研究課題/領域番号 |
23530143
|
研究機関 | 京都大学 |
研究代表者 |
中溝 和弥 京都大学, アジア・アフリカ地域研究研究科, 客員准教授 (90596793)
|
キーワード | 暴力 / 民主主義 / 宗教暴動 / ナクサライト / 少数派 / ムスリム |
研究概要 |
今年度の研究実績は、次の三つの柱から構成される。第一が研究対象とする州の調査・研究、第二が学会など研究活動の組織、最後に研究成果の発表である。 第一については、今年度はアーンドラ・プラデーシュ州とグジャラート州に重点を置いて研究を行った。ナクサライト運動の拠点であるアーンドラ・プラデーシュ州では、2004年に行われた州政府とナクサライトの和平交渉後の展開について調査・研究を行った。グジャラート州については、2002年暴動に焦点を当てて調査・研究を行った。 第二については、人間文化研究機構「現代インド地域研究」プロジェクトと共催で、国際会議“Discussing Contemporary India”を開催し、“Minority Question in India―The Case of Gujarat”と題する発表を行った。同会議には暴力と民主主義の関係を考える上で重要なアイデンティティの政治の研究で知られるカンチャン・チャンドラ教授(アメリカ・ニューヨーク大学)を招聘し、議論を行った。 最後の研究成果については、先の国際会議における発表の他に、二つの国際会議においてペーパーを提出した。まず“Peripheries Creating the ‘Indian’ Nation”においてナショナリズムと少数派としてのムスリムの関係について論じ、“The Inclusion and Exclusion of Minorities in India”においては、少数派を保護する制度的枠組みの可能性について論じた。論文としては、「弱者と民主主義―インド民主主義60年の実践―」において、弱者としてのムスリムが、民主制を活用して暴力を克服しようとする試みの過程を分析した。“Political Change in the Bihar”においては、政治的変化と暴力の関係について考察した。
|
現在までの達成度 (区分) |
現在までの達成度 (区分)
2: おおむね順調に進展している
理由
今年度は研究対象とするビハール州、グジャラート州、アーンドラ・プラデーシュ州のうちグジャラート州とアーンドラ・プラデーシュ州に焦点を当てた。 グジャラート州については、2002年暴動の調査・研究を昨年度に引き続き進めると同時に、3回の国際会議でペーパーを提出し、発表した。
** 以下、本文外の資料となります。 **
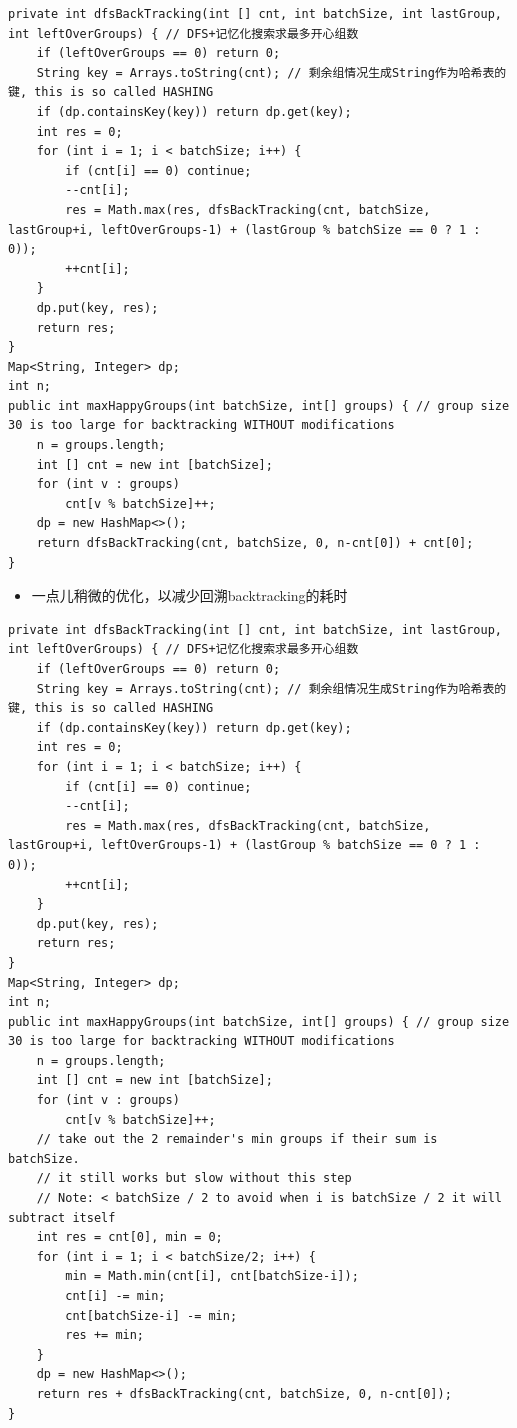 \documentclass[9pt, b5paaper]{book}
\begin{document}
\begin{verbatim}
private int dfsBackTracking(int [] cnt, int batchSize, int lastGroup, int leftOverGroups) { // DFS+记忆化搜索求最多开心组数
    if (leftOverGroups == 0) return 0;
    String key = Arrays.toString(cnt); // 剩余组情况生成String作为哈希表的键, this is so called HASHING
    if (dp.containsKey(key)) return dp.get(key);
    int res = 0;
    for (int i = 1; i < batchSize; i++) {
        if (cnt[i] == 0) continue;
        --cnt[i]; 
        res = Math.max(res, dfsBackTracking(cnt, batchSize, lastGroup+i, leftOverGroups-1) + (lastGroup % batchSize == 0 ? 1 : 0));
        ++cnt[i]; 
    }
    dp.put(key, res);
    return res;
}
Map<String, Integer> dp;
int n;
public int maxHappyGroups(int batchSize, int[] groups) { // group size 30 is too large for backtracking WITHOUT modifications
    n = groups.length;
    int [] cnt = new int [batchSize];
    for (int v : groups) 
        cnt[v % batchSize]++;
    dp = new HashMap<>();
    return dfsBackTracking(cnt, batchSize, 0, n-cnt[0]) + cnt[0];
}
\end{verbatim}
\begin{itemize}
\item 一点儿稍微的优化，以减少回溯backtracking的耗时
\end{itemize}
\begin{verbatim}
private int dfsBackTracking(int [] cnt, int batchSize, int lastGroup, int leftOverGroups) { // DFS+记忆化搜索求最多开心组数
    if (leftOverGroups == 0) return 0;
    String key = Arrays.toString(cnt); // 剩余组情况生成String作为哈希表的键, this is so called HASHING
    if (dp.containsKey(key)) return dp.get(key);
    int res = 0;
    for (int i = 1; i < batchSize; i++) {
        if (cnt[i] == 0) continue;
        --cnt[i]; 
        res = Math.max(res, dfsBackTracking(cnt, batchSize, lastGroup+i, leftOverGroups-1) + (lastGroup % batchSize == 0 ? 1 : 0));
        ++cnt[i]; 
    }
    dp.put(key, res);
    return res;
}
Map<String, Integer> dp;
int n;
public int maxHappyGroups(int batchSize, int[] groups) { // group size 30 is too large for backtracking WITHOUT modifications
    n = groups.length;
    int [] cnt = new int [batchSize];
    for (int v : groups) 
        cnt[v % batchSize]++;
    // take out the 2 remainder's min groups if their sum is batchSize.
    // it still works but slow without this step
    // Note: < batchSize / 2 to avoid when i is batchSize / 2 it will subtract itself
    int res = cnt[0], min = 0;
    for (int i = 1; i < batchSize/2; i++) {
        min = Math.min(cnt[i], cnt[batchSize-i]);
        cnt[i] -= min;
        cnt[batchSize-i] -= min;
        res += min;
    }
    dp = new HashMap<>();
    return res + dfsBackTracking(cnt, batchSize, 0, n-cnt[0]);
}
\end{verbatim}
\end{document}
日本語においても、日本比較政治学会年報に、少数派としてのムスリムの問題を発表した。いずれも、民主主義の制度を活用して暴力の克服を試みる市民の活動を中心に分析を行った。 アーンドラ・プラデーシュ州については、2004年和平交渉後の現状について調査・研究を行い、ナクサライト運動の展開と民主政治の関わりのダイナミズムについて明らかにした。平成25年度には、アーンドラ・プラデーシュ州の事例に基づいた研究を論文として執筆する予定である。 ビハール州については、英語で出版された論文集に、政治変動と暴力の関係に関する論文を寄稿し公刊した。 以上より、研究はおおむね順調に進展していると考えている。
|
今後の研究の推進方策 |
最終年度となる平成25年度は、とりまとめの年となる。これまで調査を行ってきた三州を比較し、民主主義が暴力を克服する条件について検討を行いたい。三州のいずれでも現地調査を展開することを考えているが、重点となるのはアーンドラ・プラデーシュ州とグジャラート州である。現地調査に加え、比較分析の枠組みを鍛えるため、文献調査も同時に行っていきたい。
|
次年度の研究費の使用計画 |
平成25年度は、平成24年度に引き続き図書・資料を購入するほか、国際会議を共催し、海外の研究者を招聘することとしたい。人間文化研究機構「現代インド地域研究」プロジェクトと国際会議を共催する予定である(2013年12月13日~14日)。同時に、対象州において現地調査も展開することとしたい。